■ EXERCISE INSTRUCTIONS:
The answer is an exact repetition of every entry, with all images left out.
========================
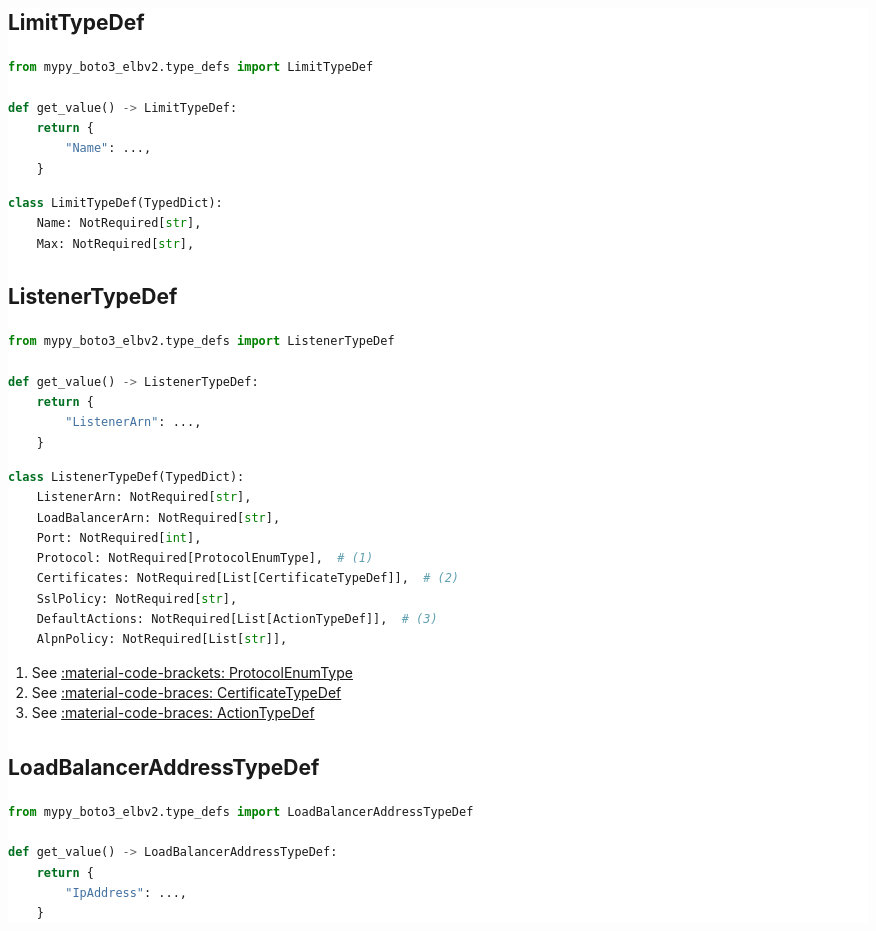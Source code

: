 ## LimitTypeDef

```python title="Usage Example"
from mypy_boto3_elbv2.type_defs import LimitTypeDef

def get_value() -> LimitTypeDef:
    return {
        "Name": ...,
    }
```

```python title="Definition"
class LimitTypeDef(TypedDict):
    Name: NotRequired[str],
    Max: NotRequired[str],
```

## ListenerTypeDef

```python title="Usage Example"
from mypy_boto3_elbv2.type_defs import ListenerTypeDef

def get_value() -> ListenerTypeDef:
    return {
        "ListenerArn": ...,
    }
```

```python title="Definition"
class ListenerTypeDef(TypedDict):
    ListenerArn: NotRequired[str],
    LoadBalancerArn: NotRequired[str],
    Port: NotRequired[int],
    Protocol: NotRequired[ProtocolEnumType],  # (1)
    Certificates: NotRequired[List[CertificateTypeDef]],  # (2)
    SslPolicy: NotRequired[str],
    DefaultActions: NotRequired[List[ActionTypeDef]],  # (3)
    AlpnPolicy: NotRequired[List[str]],
```

1. See [:material-code-brackets: ProtocolEnumType](./literals.md#protocolenumtype) 
2. See [:material-code-braces: CertificateTypeDef](./type_defs.md#certificatetypedef) 
3. See [:material-code-braces: ActionTypeDef](./type_defs.md#actiontypedef) 
## LoadBalancerAddressTypeDef

```python title="Usage Example"
from mypy_boto3_elbv2.type_defs import LoadBalancerAddressTypeDef

def get_value() -> LoadBalancerAddressTypeDef:
    return {
        "IpAddress": ...,
    }
```
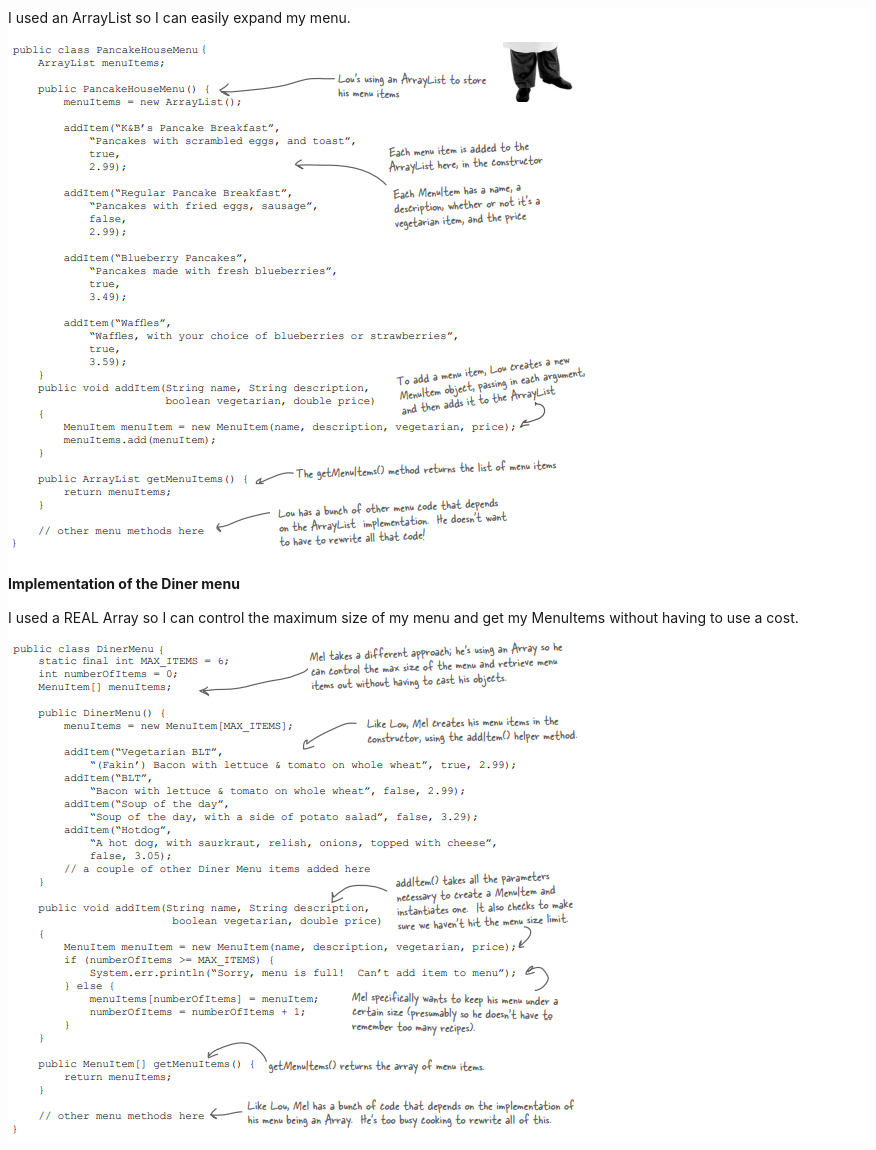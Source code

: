I used an ArrayList so I can easily expand my menu.

![image alt text](image_1.png)

**Implementation of the Diner menu**

I used a REAL Array so I can control the maximum size of my menu and get my MenuItems without having to use a cost.

![image alt text](image_2.png)
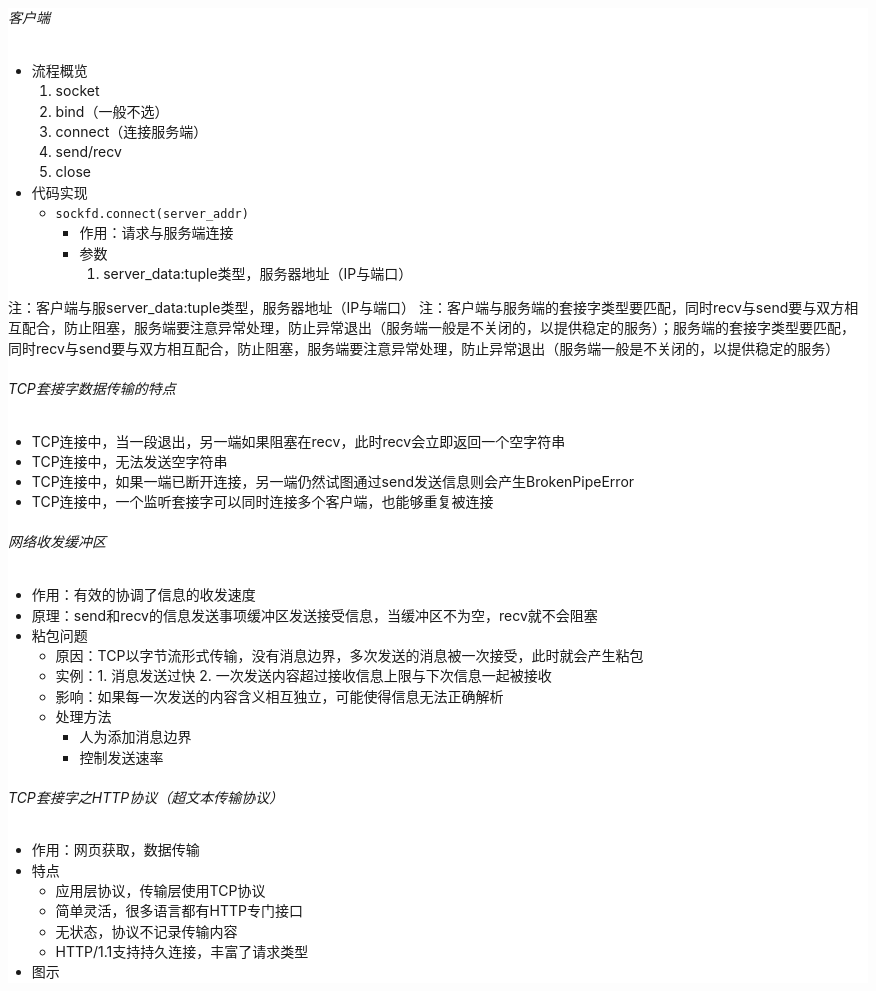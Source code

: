 ###### 客户端
* 流程概览
  1. socket
  2. bind（一般不选）
  3. connect（连接服务端）
  4. send/recv
  5. close
* 代码实现
  * ```sockfd.connect(server_addr)```
    * 作用：请求与服务端连接
    * 参数
      1. server_data:tuple类型，服务器地址（IP与端口）

注：客户端与服server_data:tuple类型，服务器地址（IP与端口）
注：客户端与服务端的套接字类型要匹配，同时recv与send要与双方相互配合，防止阻塞，服务端要注意异常处理，防止异常退出（服务端一般是不关闭的，以提供稳定的服务）；服务端的套接字类型要匹配，同时recv与send要与双方相互配合，防止阻塞，服务端要注意异常处理，防止异常退出（服务端一般是不关闭的，以提供稳定的服务）
###### TCP套接字数据传输的特点
* TCP连接中，当一段退出，另一端如果阻塞在recv，此时recv会立即返回一个空字符串
* TCP连接中，无法发送空字符串
* TCP连接中，如果一端已断开连接，另一端仍然试图通过send发送信息则会产生BrokenPipeError
* TCP连接中，一个监听套接字可以同时连接多个客户端，也能够重复被连接
###### 网络收发缓冲区
* 作用：有效的协调了信息的收发速度
* 原理：send和recv的信息发送事项缓冲区发送接受信息，当缓冲区不为空，recv就不会阻塞
* 粘包问题
  * 原因：TCP以字节流形式传输，没有消息边界，多次发送的消息被一次接受，此时就会产生粘包
  * 实例：1. 消息发送过快   2. 一次发送内容超过接收信息上限与下次信息一起被接收
  * 影响：如果每一次发送的内容含义相互独立，可能使得信息无法正确解析
  * 处理方法
    * 人为添加消息边界
    * 控制发送速率
###### TCP套接字之HTTP协议（超文本传输协议）
* 作用：网页获取，数据传输
* 特点
  * 应用层协议，传输层使用TCP协议
  * 简单灵活，很多语言都有HTTP专门接口
  * 无状态，协议不记录传输内容
  * HTTP/1.1支持持久连接，丰富了请求类型
* 图示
========================
■ SOLUTION FOR THIS PROBLEM:
Source code

: ## LimitTypeDef

```python title="Usage Example"
from mypy_boto3_elbv2.type_defs import LimitTypeDef

def get_value() -> LimitTypeDef:
    return {
        "Name": ...,
    }
```

```python title="Definition"
class LimitTypeDef(TypedDict):
    Name: NotRequired[str],
    Max: NotRequired[str],
```

## ListenerTypeDef

```python title="Usage Example"
from mypy_boto3_elbv2.type_defs import ListenerTypeDef

def get_value() -> ListenerTypeDef:
    return {
        "ListenerArn": ...,
    }
```

```python title="Definition"
class ListenerTypeDef(TypedDict):
    ListenerArn: NotRequired[str],
    LoadBalancerArn: NotRequired[str],
    Port: NotRequired[int],
    Protocol: NotRequired[ProtocolEnumType],  # (1)
    Certificates: NotRequired[List[CertificateTypeDef]],  # (2)
    SslPolicy: NotRequired[str],
    DefaultActions: NotRequired[List[ActionTypeDef]],  # (3)
    AlpnPolicy: NotRequired[List[str]],
```

1. See [:material-code-brackets: ProtocolEnumType](./literals.md#protocolenumtype) 
2. See [:material-code-braces: CertificateTypeDef](./type_defs.md#certificatetypedef) 
3. See [:material-code-braces: ActionTypeDef](./type_defs.md#actiontypedef) 
## LoadBalancerAddressTypeDef

```python title="Usage Example"
from mypy_boto3_elbv2.type_defs import LoadBalancerAddressTypeDef

def get_value() -> LoadBalancerAddressTypeDef:
    return {
        "IpAddress": ...,
    }
```
Source code

:I used an ArrayList so I can easily expand my menu.

![image alt text](image_1.png)

**Implementation of the Diner menu**

I used a REAL Array so I can control the maximum size of my menu and get my MenuItems without having to use a cost.

![image alt text](image_2.png)
Source code

: ###### 客户端
* 流程概览
  1. socket
  2. bind（一般不选）
  3. connect（连接服务端）
  4. send/recv
  5. close
* 代码实现
  * ```sockfd.connect(server_addr)```
    * 作用：请求与服务端连接
    * 参数
      1. server_data:tuple类型，服务器地址（IP与端口）

注：客户端与服server_data:tuple类型，服务器地址（IP与端口）
注：客户端与服务端的套接字类型要匹配，同时recv与send要与双方相互配合，防止阻塞，服务端要注意异常处理，防止异常退出（服务端一般是不关闭的，以提供稳定的服务）；服务端的套接字类型要匹配，同时recv与send要与双方相互配合，防止阻塞，服务端要注意异常处理，防止异常退出（服务端一般是不关闭的，以提供稳定的服务）
###### TCP套接字数据传输的特点
* TCP连接中，当一段退出，另一端如果阻塞在recv，此时recv会立即返回一个空字符串
* TCP连接中，无法发送空字符串
* TCP连接中，如果一端已断开连接，另一端仍然试图通过send发送信息则会产生BrokenPipeError
* TCP连接中，一个监听套接字可以同时连接多个客户端，也能够重复被连接
###### 网络收发缓冲区
* 作用：有效的协调了信息的收发速度
* 原理：send和recv的信息发送事项缓冲区发送接受信息，当缓冲区不为空，recv就不会阻塞
* 粘包问题
  * 原因：TCP以字节流形式传输，没有消息边界，多次发送的消息被一次接受，此时就会产生粘包
  * 实例：1. 消息发送过快   2. 一次发送内容超过接收信息上限与下次信息一起被接收
  * 影响：如果每一次发送的内容含义相互独立，可能使得信息无法正确解析
  * 处理方法
    * 人为添加消息边界
    * 控制发送速率
###### TCP套接字之HTTP协议（超文本传输协议）
* 作用：网页获取，数据传输
* 特点
  * 应用层协议，传输层使用TCP协议
  * 简单灵活，很多语言都有HTTP专门接口
  * 无状态，协议不记录传输内容
  * HTTP/1.1支持持久连接，丰富了请求类型
* 图示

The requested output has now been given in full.